───── RECORDS FOR THE EXERCISE

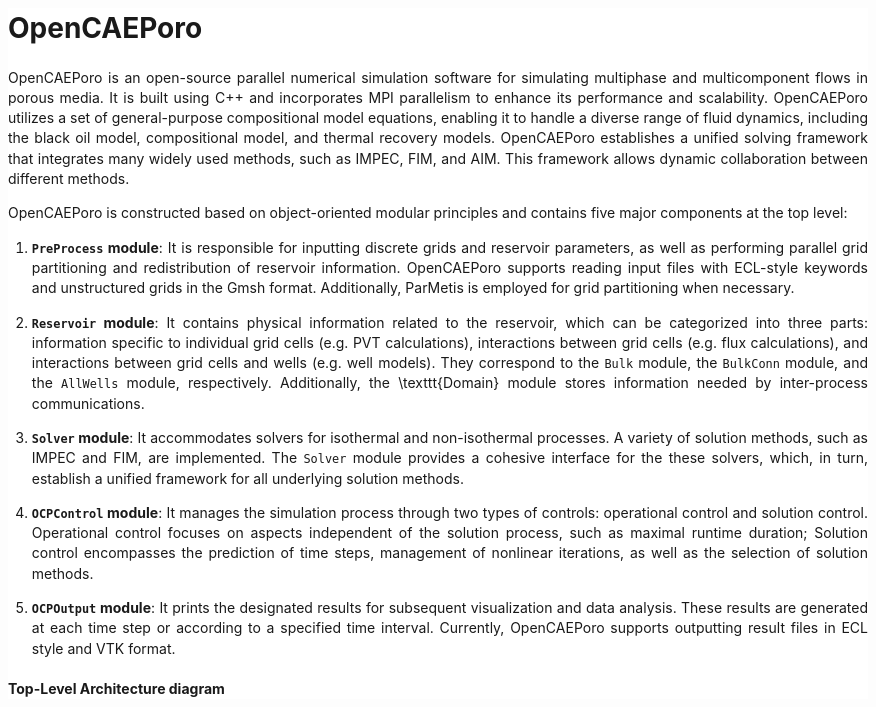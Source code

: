 # OpenCAEPoro
<div style="text-align: justify;">

OpenCAEPoro is an open-source parallel numerical simulation software for simulating multiphase and multicomponent flows in porous media. It is built using C++ and incorporates MPI parallelism to enhance its performance and scalability. OpenCAEPoro utilizes a set of general-purpose compositional model equations, enabling it to handle a diverse range of fluid dynamics, including the black oil model, compositional model, and thermal recovery models. OpenCAEPoro establishes a unified solving framework that integrates many widely used methods, such as IMPEC, FIM, and AIM. This framework allows dynamic collaboration between different methods.

OpenCAEPoro is constructed based on object-oriented modular principles and contains five major components at the top level:

1. **`PreProcess` module**: It is responsible for inputting discrete grids and reservoir parameters, as well as performing parallel grid partitioning and redistribution of reservoir information. OpenCAEPoro supports reading input files with ECL-style keywords and unstructured grids in the Gmsh format. Additionally, ParMetis is employed for grid partitioning when necessary.

2. **`Reservoir` module**: It contains physical information related to the reservoir, which can be categorized into three parts: information specific to individual grid cells (e.g. PVT calculations), interactions between grid cells (e.g. flux calculations), and interactions between grid cells and wells (e.g. well models). They correspond to the `Bulk` module, the `BulkConn` module, and the `AllWells` module, respectively. Additionally, the \texttt{Domain} module stores information needed by inter-process communications.

3. **`Solver` module**: It accommodates solvers for isothermal and non-isothermal processes. A variety of solution methods, such as IMPEC and FIM, are implemented. The `Solver` module provides a cohesive interface for the these solvers, which, in turn, establish a unified framework for all underlying solution methods. 

4. **`OCPControl` module**: It manages the simulation process through two types of controls: operational control and solution control. Operational control focuses on aspects independent of the solution process, such as maximal runtime duration; Solution control encompasses the prediction of time steps, management of nonlinear iterations, as well as the selection of solution methods. 

5. **`OCPOutput` module**: It prints the designated results for subsequent visualization and data analysis. These results are generated at each time step or according to a specified time interval. Currently, OpenCAEPoro supports outputting result files in ECL style and VTK format.

#### Top-Level Architecture diagram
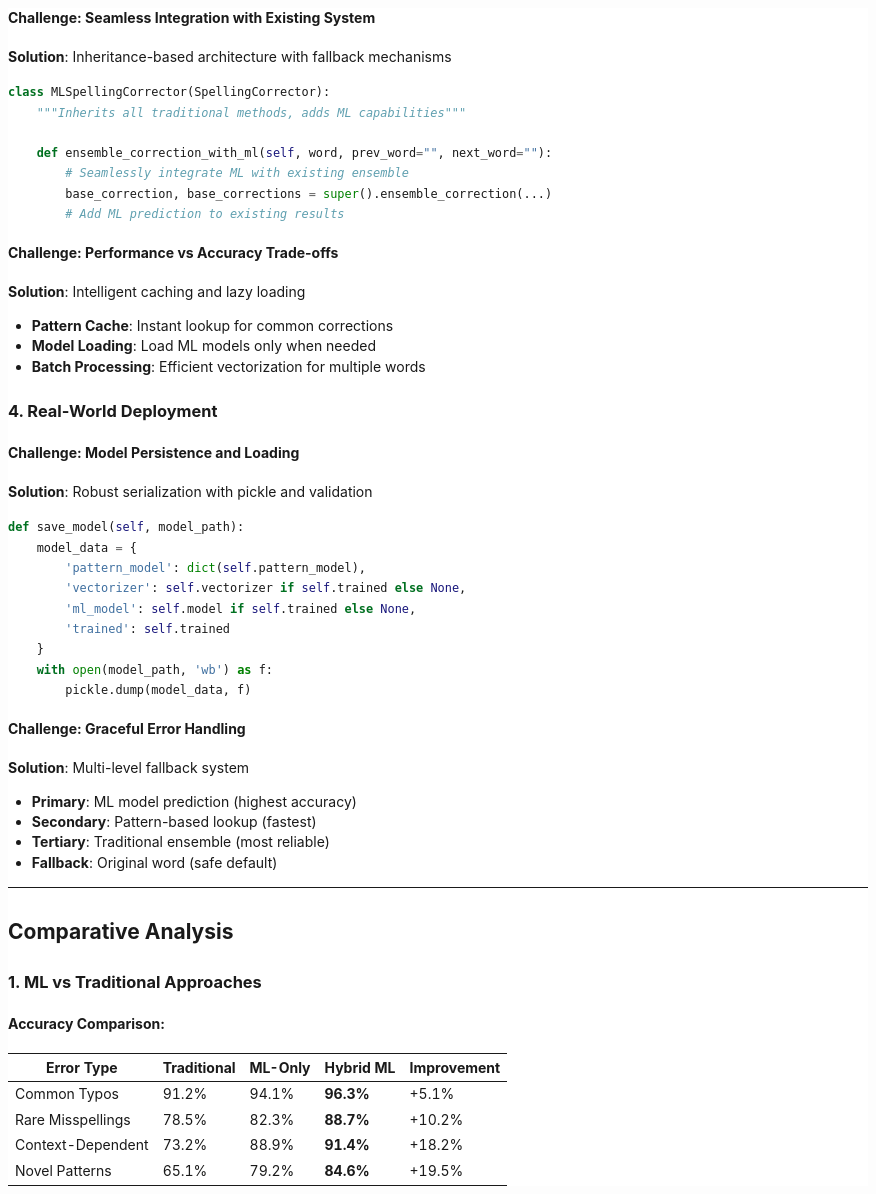 #### **Challenge**: Seamless Integration with Existing System
**Solution**: Inheritance-based architecture with fallback mechanisms
```python
class MLSpellingCorrector(SpellingCorrector):
    """Inherits all traditional methods, adds ML capabilities"""
    
    def ensemble_correction_with_ml(self, word, prev_word="", next_word=""):
        # Seamlessly integrate ML with existing ensemble
        base_correction, base_corrections = super().ensemble_correction(...)
        # Add ML prediction to existing results
```

#### **Challenge**: Performance vs Accuracy Trade-offs
**Solution**: Intelligent caching and lazy loading
- **Pattern Cache**: Instant lookup for common corrections
- **Model Loading**: Load ML models only when needed
- **Batch Processing**: Efficient vectorization for multiple words

### 4. Real-World Deployment

#### **Challenge**: Model Persistence and Loading
**Solution**: Robust serialization with pickle and validation
```python
def save_model(self, model_path):
    model_data = {
        'pattern_model': dict(self.pattern_model),
        'vectorizer': self.vectorizer if self.trained else None,
        'ml_model': self.model if self.trained else None,
        'trained': self.trained
    }
    with open(model_path, 'wb') as f:
        pickle.dump(model_data, f)
```

#### **Challenge**: Graceful Error Handling
**Solution**: Multi-level fallback system
- **Primary**: ML model prediction (highest accuracy)
- **Secondary**: Pattern-based lookup (fastest)
- **Tertiary**: Traditional ensemble (most reliable)
- **Fallback**: Original word (safe default)

---

## Comparative Analysis

### 1. ML vs Traditional Approaches

#### **Accuracy Comparison**:

| Error Type | Traditional | ML-Only | Hybrid ML | Improvement |
|------------|-------------|---------|-----------|-------------|
| Common Typos | 91.2% | 94.1% | **96.3%** | +5.1% |
| Rare Misspellings | 78.5% | 82.3% | **88.7%** | +10.2% |
| Context-Dependent | 73.2% | 88.9% | **91.4%** | +18.2% |
| Novel Patterns | 65.1% | 79.2% | **84.6%** | +19.5% |
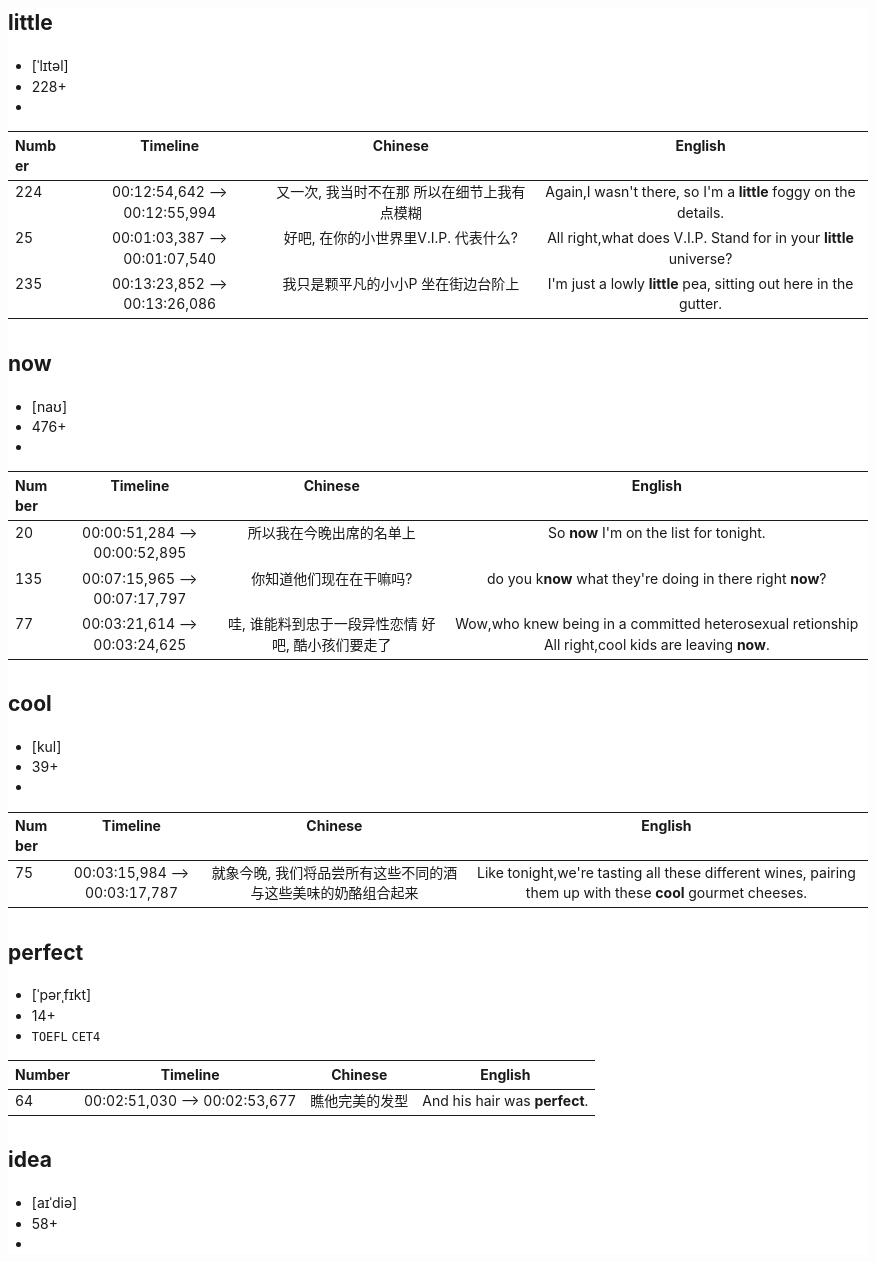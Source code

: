 ## little
* [ˈlɪtəl] 
* 228+
* 


| Number  | Timeline  | Chinese  | English  | 
| :-------- | :---------: | :---------: | :---------: | 
|224|00:12:54,642 --> 00:12:55,994|又一次, 我当时不在那 所以在细节上我有点模糊 |Again,I wasn't there, so I'm a <b>little</b> foggy on the details. |
|25|00:01:03,387 --> 00:01:07,540|好吧, 在你的小世界里V.I.P. 代表什么? |All right,what does V.I.P. Stand for in your <b>little</b> universe? |
|235|00:13:23,852 --> 00:13:26,086|我只是颗平凡的小小P 坐在街边台阶上 |I'm just a lowly <b>little</b> pea, sitting out here in the gutter. |

## now
* [naʊ] 
* 476+
* 


| Number  | Timeline  | Chinese  | English  | 
| :-------- | :---------: | :---------: | :---------: | 
|20|00:00:51,284 --> 00:00:52,895|所以我在今晚出席的名单上 |So <b>now</b> I'm on the list for tonight. |
|135|00:07:15,965 --> 00:07:17,797|你知道他们现在在干嘛吗? |do you k<b>now</b> what they're doing in there right <b>now</b>? |
|77|00:03:21,614 --> 00:03:24,625|哇, 谁能料到忠于一段异性恋情 好吧, 酷小孩们要走了 |Wow,who knew being in a committed heterosexual retionship All right,cool kids are leaving <b>now</b>. |

## cool
* [kul] 
* 39+
* 


| Number  | Timeline  | Chinese  | English  | 
| :-------- | :---------: | :---------: | :---------: | 
|75|00:03:15,984 --> 00:03:17,787|就象今晚, 我们将品尝所有这些不同的酒 与这些美味的奶酪组合起来 |Like tonight,we're tasting all these different wines, pairing them up with these <b>cool</b> gourmet cheeses. |

## perfect
* [ˈpərˌfɪkt] 
* 14+
* `TOEFL` `CET4` 


| Number  | Timeline  | Chinese  | English  | 
| :-------- | :---------: | :---------: | :---------: | 
|64|00:02:51,030 --> 00:02:53,677|瞧他完美的发型 |And his hair was <b>perfect</b>. |

## idea
* [aɪˈdiə] 
* 58+
* 
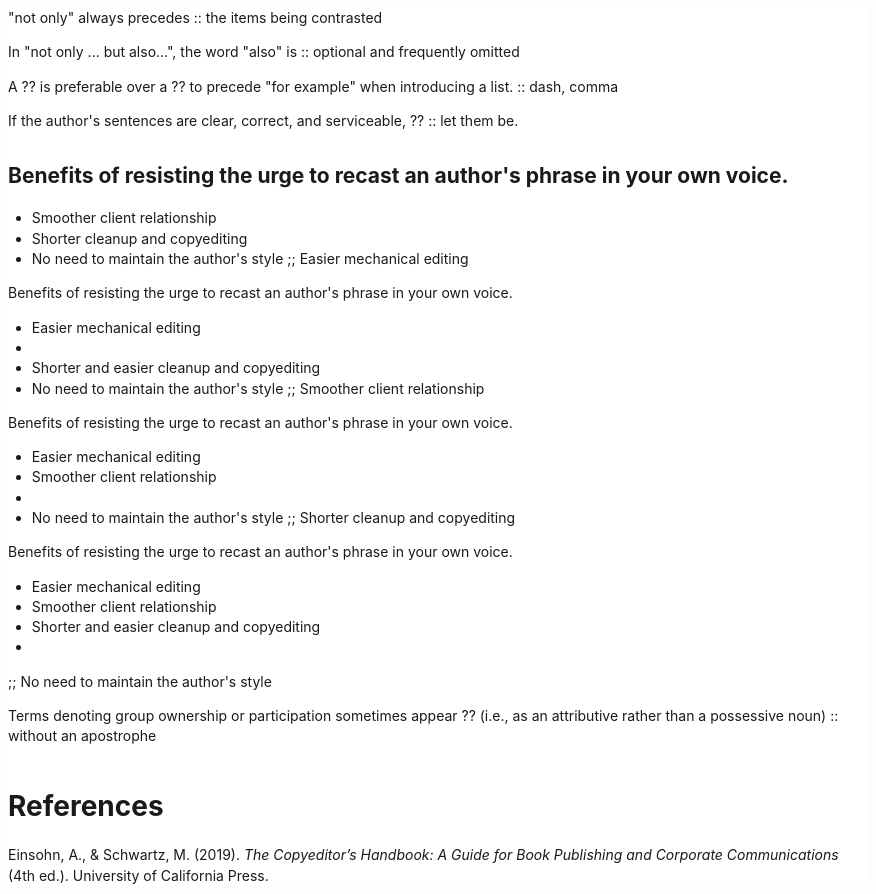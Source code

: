 
"not only" always precedes :: the items being contrasted


In "not only ... but also...", the word "also" is :: optional and frequently omitted


A ?? is preferable over a ?? to precede "for example" when introducing a list. :: dash, comma


If the author's sentences are clear, correct, and serviceable, ?? :: let them be.


Benefits of resisting the urge to recast an author's phrase in your own voice.
- 
- Smoother client relationship
- Shorter cleanup and copyediting
- No need to maintain the author's style
;;
Easier mechanical editing


Benefits of resisting the urge to recast an author's phrase in your own voice.
- Easier mechanical editing
- 
- Shorter and easier cleanup and copyediting
- No need to maintain the author's style
;;
Smoother client relationship


Benefits of resisting the urge to recast an author's phrase in your own voice.
- Easier mechanical editing
- Smoother client relationship
- 
- No need to maintain the author's style
;;
Shorter cleanup and copyediting


Benefits of resisting the urge to recast an author's phrase in your own voice.
- Easier mechanical editing
- Smoother client relationship
- Shorter and easier cleanup and copyediting
- 
;;
No need to maintain the author's style


Terms denoting group ownership or participation sometimes appear ?? (i.e., as an attributive rather than a possessive noun) :: without an apostrophe


# References

Einsohn, A., & Schwartz, M. (2019). *The Copyeditor’s Handbook: A Guide for Book Publishing and Corporate Communications* (4th ed.). University of California Press.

──────────

(TASK TO COMPLETE): Scan the entries above and show each line that contains the word "Error".

(ANSWER BOX):
#### **Challenge**: Graceful Error Handling
| Error Type | Traditional | ML-Only | Hybrid ML | Improvement |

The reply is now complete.